(DATASET EXTRACT)
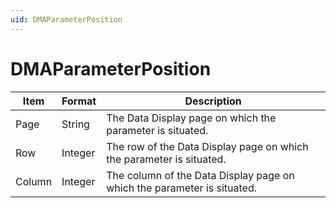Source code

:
 ```yaml
---
uid: DMAParameterPosition
---
```


# DMAParameterPosition

| Item   | Format  | Description                                                             |
|--------|---------|-------------------------------------------------------------------------|
| Page   | String  | The Data Display page on which the parameter is situated.               |
| Row    | Integer | The row of the Data Display page on which the parameter is situated.    |
| Column | Integer | The column of the Data Display page on which the parameter is situated. |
(End DATASET EXTRACT)
YOUR ASSIGNMENT
Retype each entry above character for character; pictures stay out.

REPLY
Source code

:
 ```yaml
---
uid: DMAParameterPosition
---
```


# DMAParameterPosition

| Item   | Format  | Description                                                             |
|--------|---------|-------------------------------------------------------------------------|
| Page   | String  | The Data Display page on which the parameter is situated.               |
| Row    | Integer | The row of the Data Display page on which the parameter is situated.    |
| Column | Integer | The column of the Data Display page on which the parameter is situated. |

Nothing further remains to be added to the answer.